- What you should do -
In the data below, find the line containing "There are five", then set down that line and every later line up to and including the line containing "<k> <max_iterations> <tolerance>", exactly.

*** Opening Material for the task ***

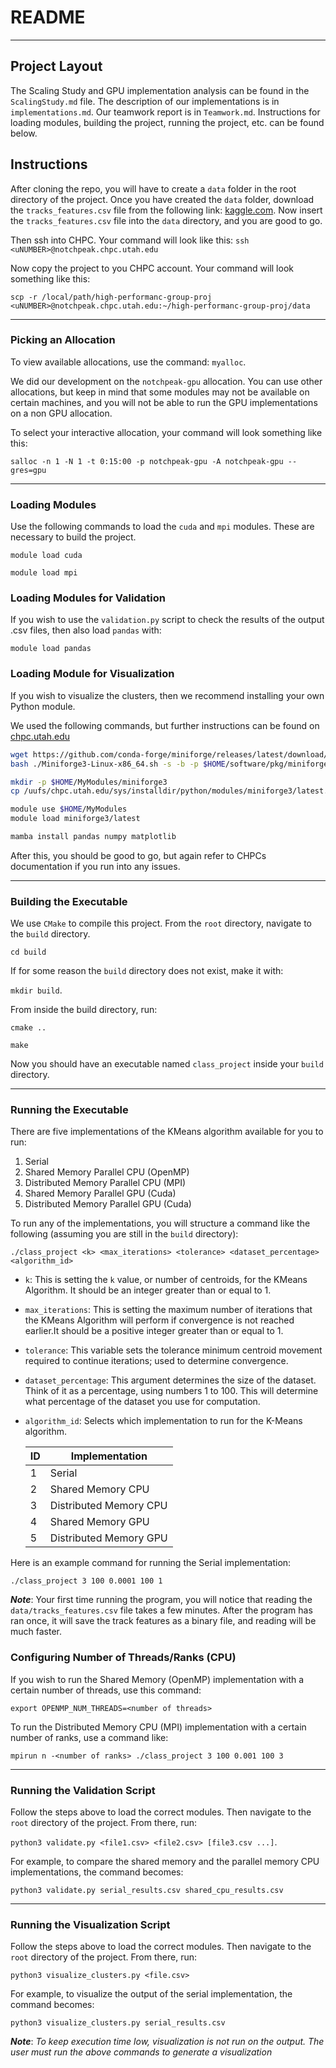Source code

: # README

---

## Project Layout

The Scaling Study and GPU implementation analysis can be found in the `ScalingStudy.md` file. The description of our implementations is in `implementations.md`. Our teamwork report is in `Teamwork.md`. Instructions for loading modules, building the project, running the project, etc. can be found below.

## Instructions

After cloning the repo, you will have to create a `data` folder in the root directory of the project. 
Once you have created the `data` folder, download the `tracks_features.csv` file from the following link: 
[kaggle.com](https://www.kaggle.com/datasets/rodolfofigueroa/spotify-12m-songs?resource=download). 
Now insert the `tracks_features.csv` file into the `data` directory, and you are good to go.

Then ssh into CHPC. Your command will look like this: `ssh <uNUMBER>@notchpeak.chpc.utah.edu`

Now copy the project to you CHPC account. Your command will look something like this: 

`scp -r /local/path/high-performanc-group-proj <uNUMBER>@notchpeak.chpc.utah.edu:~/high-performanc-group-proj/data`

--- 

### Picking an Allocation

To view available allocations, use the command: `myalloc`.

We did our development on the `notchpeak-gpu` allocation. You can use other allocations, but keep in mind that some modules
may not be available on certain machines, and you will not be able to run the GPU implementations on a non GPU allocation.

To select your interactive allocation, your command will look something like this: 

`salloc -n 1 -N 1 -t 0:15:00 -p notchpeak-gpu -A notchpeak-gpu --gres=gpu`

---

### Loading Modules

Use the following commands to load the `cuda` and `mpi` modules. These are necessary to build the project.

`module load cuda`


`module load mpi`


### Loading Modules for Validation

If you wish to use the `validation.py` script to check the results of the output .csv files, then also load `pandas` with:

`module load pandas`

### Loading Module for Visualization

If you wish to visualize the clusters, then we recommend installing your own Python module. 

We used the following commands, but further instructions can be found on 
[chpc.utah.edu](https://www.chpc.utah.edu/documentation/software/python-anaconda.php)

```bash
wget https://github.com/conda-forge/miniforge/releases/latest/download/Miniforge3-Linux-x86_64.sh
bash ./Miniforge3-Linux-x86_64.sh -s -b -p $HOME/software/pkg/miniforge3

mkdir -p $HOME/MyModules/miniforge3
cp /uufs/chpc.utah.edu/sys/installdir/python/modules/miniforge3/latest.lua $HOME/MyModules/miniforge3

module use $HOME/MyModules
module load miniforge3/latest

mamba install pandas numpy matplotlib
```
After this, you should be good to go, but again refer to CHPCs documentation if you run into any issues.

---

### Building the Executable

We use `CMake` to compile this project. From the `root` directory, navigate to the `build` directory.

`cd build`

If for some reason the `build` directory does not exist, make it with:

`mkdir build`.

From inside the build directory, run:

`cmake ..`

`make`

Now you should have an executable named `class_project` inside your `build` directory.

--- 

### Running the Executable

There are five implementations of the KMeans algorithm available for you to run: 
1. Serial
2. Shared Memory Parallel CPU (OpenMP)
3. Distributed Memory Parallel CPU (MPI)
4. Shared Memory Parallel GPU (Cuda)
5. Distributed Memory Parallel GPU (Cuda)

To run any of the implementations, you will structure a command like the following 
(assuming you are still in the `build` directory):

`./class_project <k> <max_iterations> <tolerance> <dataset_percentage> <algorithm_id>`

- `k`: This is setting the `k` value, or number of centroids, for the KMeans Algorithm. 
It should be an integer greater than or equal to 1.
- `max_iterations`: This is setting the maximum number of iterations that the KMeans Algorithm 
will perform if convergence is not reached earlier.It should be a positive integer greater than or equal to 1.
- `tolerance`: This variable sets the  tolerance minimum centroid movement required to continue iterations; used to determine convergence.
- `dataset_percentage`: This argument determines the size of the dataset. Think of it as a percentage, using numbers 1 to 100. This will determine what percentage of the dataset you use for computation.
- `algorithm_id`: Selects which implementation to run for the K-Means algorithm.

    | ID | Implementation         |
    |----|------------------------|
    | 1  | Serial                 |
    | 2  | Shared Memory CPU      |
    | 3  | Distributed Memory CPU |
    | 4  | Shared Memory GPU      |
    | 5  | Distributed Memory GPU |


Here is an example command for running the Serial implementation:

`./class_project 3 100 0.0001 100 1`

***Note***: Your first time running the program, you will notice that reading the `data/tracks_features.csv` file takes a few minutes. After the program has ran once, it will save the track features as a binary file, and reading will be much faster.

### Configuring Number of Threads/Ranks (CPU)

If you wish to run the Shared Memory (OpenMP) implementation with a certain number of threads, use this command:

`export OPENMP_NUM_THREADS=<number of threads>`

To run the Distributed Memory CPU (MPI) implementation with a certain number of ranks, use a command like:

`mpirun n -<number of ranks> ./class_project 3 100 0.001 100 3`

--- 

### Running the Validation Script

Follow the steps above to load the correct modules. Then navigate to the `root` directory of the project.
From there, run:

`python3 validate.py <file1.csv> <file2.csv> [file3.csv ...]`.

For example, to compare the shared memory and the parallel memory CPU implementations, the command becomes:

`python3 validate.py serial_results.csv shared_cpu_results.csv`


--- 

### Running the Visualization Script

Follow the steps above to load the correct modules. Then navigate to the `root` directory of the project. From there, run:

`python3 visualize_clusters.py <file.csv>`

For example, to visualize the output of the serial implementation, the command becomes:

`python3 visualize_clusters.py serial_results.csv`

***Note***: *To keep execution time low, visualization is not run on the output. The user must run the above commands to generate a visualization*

*** Closing Material for the task ***

- Task result -
There are five implementations of the KMeans algorithm available for you to run: 
1. Serial
2. Shared Memory Parallel CPU (OpenMP)
3. Distributed Memory Parallel CPU (MPI)
4. Shared Memory Parallel GPU (Cuda)
5. Distributed Memory Parallel GPU (Cuda)

To run any of the implementations, you will structure a command like the following 
(assuming you are still in the `build` directory):

`./class_project <k> <max_iterations> <tolerance> <dataset_percentage> <algorithm_id>`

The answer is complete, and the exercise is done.